Et en effet, dès l’aéroport, le crépitement
des marteaux-piqueurs est omniprésent et, dans tout Tirana,
des immeubles poussent ; au centre, des bâtiments publics
sont restaurés, des trottoirs bitumés. Les centaines
de petits estaminets en plein air qui avaient pris racine, en toute
illégalité, le long de l’avenue « chic
» qui conduit à l’université et longe
la pyramide destinée à célébrer l’éternité
du défunt régime communiste et de son génial
leader ont été détruits. Une quatre-voies,
pompeusement baptisée autoroute (mais empruntée par
des charrettes à cheval aussi et traversée par des
piétons téméraires) relie désormais
la capitale à l’aéroport et à la ville
de Durrës, distante d’une trentaine de kilomètres,
avec son port et ses plages. Le parc automobile qui, au début
des années 1990, était composé de la plus fabuleuse
collection d’épaves importées d’Europe
occidentale et de Grèce qui se puisse concevoir, s’est
amélioré. Des stations services rutilantes poussent
partout le long des routes principales. Sur la côte adriatique
et ionienne, une frénétique autant que chaotique fièvre
de construction a gagné des villes comme Durrës ou Vlora,
le béton est roi, tout comme le commerce criard et vulgaire
propre aux bronze-fesses du monde entier.
Oui, le pays « change », affichant les signes d’une
inévitable modernisation. Tout se passe comme s’il
s’agissait, en construisant, élargissant, rénovant,
asphaltant à ce rythme effréné de vouer à
l’oubli le plus imprescriptible cette page d’histoire
toute récente (1997) à l’occasion de laquelle
l’Albanie toute entière mit en scène sous les
yeux incrédules du monde entier quelque chose comme un suicide
national : l’effondrement des « pyramides » spéculatives
qui avaient prospéré sous le regard bienveillant du
pouvoir, la fureur de la masse spoliée par les gros spéculateurs,
les arsenaux pillés, la disparition de toute autorité
étatique, la rue livrée aux pillards et aux émeutiers,
les règlements de compte et les morts par centaines…
Le souvenir de ces semaines où prévalut le plus rigoureux
des retours de la société albanaise à l’état
de nature sera donc, littéralement, coulé dans la
béton et le bitume ; la vitesse anxieuse avec laquelle l’Albanie
d’aujourd’hui s’attache à accumuler les
signes extérieurs d’une modernité qui la rattache
au monde « normal » (voitures, argent, vêtements…)
a partie liée avec le désir non moins tyrannique de
travailler à la disparition (l’érasement du
souvenir) de cette scène traumatique où l’on
voit l’Albanie incarner de la manière la plus rigoureuse
la figure d’une exception en Europe, avec ce moment stupéfiant
d’une auto-liquidation en tant qu’Etat, nation, peuple…

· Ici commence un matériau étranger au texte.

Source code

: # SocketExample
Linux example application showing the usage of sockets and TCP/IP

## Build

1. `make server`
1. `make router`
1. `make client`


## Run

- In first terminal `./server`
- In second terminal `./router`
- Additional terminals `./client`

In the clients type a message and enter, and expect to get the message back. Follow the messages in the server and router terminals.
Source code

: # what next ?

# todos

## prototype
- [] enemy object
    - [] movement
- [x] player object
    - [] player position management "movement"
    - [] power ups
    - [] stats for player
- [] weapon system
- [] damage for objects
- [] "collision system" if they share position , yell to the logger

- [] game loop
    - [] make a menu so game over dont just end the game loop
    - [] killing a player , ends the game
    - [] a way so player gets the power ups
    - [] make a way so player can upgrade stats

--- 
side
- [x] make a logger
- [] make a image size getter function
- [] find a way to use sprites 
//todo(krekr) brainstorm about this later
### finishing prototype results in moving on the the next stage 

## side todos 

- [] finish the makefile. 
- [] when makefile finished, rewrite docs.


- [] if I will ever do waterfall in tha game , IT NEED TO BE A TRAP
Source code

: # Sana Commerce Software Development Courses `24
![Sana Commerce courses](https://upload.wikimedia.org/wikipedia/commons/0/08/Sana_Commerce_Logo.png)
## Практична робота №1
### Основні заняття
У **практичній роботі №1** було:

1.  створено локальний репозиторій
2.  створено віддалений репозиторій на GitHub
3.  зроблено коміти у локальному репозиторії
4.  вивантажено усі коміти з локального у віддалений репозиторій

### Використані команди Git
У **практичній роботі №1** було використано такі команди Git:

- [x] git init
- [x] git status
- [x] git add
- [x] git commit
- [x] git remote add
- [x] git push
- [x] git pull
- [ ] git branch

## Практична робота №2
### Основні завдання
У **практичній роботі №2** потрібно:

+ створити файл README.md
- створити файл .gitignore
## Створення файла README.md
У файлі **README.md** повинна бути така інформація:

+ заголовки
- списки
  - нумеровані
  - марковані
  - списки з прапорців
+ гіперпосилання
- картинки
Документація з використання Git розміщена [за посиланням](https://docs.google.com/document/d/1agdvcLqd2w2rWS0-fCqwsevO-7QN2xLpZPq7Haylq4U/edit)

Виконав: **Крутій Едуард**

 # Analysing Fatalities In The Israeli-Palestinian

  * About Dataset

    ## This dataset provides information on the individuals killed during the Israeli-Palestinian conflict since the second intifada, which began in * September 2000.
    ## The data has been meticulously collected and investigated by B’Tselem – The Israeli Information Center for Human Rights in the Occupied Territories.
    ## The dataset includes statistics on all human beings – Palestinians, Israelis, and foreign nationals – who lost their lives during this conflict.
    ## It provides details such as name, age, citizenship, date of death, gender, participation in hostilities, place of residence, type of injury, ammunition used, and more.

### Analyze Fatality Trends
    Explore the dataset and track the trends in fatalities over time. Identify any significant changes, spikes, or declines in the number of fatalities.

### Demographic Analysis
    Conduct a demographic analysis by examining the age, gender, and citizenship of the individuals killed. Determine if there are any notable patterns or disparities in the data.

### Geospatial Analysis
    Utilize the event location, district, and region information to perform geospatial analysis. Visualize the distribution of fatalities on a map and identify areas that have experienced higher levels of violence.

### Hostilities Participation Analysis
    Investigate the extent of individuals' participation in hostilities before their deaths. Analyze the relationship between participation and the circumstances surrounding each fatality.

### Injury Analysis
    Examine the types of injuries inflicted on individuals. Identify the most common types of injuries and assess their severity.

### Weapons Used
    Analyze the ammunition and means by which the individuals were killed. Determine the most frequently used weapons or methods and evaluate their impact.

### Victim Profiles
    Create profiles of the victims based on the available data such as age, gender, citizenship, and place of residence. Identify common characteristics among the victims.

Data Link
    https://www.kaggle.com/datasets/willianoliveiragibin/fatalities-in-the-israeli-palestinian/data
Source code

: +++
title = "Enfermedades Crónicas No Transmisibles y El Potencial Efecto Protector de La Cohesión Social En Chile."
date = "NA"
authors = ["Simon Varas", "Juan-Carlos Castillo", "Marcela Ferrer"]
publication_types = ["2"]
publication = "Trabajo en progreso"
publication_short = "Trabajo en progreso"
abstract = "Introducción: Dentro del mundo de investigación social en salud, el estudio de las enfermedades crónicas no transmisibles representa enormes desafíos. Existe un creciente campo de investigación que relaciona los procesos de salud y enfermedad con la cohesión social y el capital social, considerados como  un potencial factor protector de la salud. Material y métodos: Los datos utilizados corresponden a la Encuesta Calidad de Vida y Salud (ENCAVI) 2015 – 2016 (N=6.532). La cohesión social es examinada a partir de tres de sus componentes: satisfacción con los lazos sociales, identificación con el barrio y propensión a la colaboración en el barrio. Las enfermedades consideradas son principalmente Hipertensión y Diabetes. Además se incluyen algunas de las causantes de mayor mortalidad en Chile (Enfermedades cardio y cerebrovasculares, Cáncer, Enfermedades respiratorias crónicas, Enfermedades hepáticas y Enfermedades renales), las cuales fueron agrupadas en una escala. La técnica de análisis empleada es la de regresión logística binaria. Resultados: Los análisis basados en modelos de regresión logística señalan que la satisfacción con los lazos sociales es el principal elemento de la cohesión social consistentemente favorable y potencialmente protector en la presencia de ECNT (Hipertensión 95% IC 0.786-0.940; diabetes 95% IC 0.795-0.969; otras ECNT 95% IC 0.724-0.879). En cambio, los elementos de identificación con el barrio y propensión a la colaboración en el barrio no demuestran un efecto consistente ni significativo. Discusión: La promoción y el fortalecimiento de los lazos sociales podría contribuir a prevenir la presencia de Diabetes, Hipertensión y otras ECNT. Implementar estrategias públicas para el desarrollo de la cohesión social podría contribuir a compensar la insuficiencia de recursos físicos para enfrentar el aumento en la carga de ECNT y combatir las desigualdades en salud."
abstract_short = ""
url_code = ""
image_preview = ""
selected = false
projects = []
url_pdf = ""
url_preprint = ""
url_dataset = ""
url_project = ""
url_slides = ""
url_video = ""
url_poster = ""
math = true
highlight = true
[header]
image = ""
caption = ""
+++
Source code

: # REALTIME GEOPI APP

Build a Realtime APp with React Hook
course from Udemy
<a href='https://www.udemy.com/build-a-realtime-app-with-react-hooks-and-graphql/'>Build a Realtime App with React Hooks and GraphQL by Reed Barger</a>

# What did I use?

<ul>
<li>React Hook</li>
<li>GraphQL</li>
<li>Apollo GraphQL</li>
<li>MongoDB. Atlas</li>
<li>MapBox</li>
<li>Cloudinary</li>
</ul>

C’est ici que les enjeux généraux de cette
modernisation de rattrapage rejoignent ceux de ce qu’il est
aujourd’hui convenu d’appeler globalisation, mondialisation.
A l’évidence, en Albanie, fuite en avant dans les conduites
mimétiques hypermodernistes et occidentalistes (sous la forme
de la conversion hâtive et fébrile à des usages
d’objets, des dispositifs, des éléments de mode
de vie importée) et rejet compulsif de la mauvaise Histoire,
du mauvais passé (de la mauvaise part de soi-même,
qu’on le veuille ou non) ont partie étroitement liée.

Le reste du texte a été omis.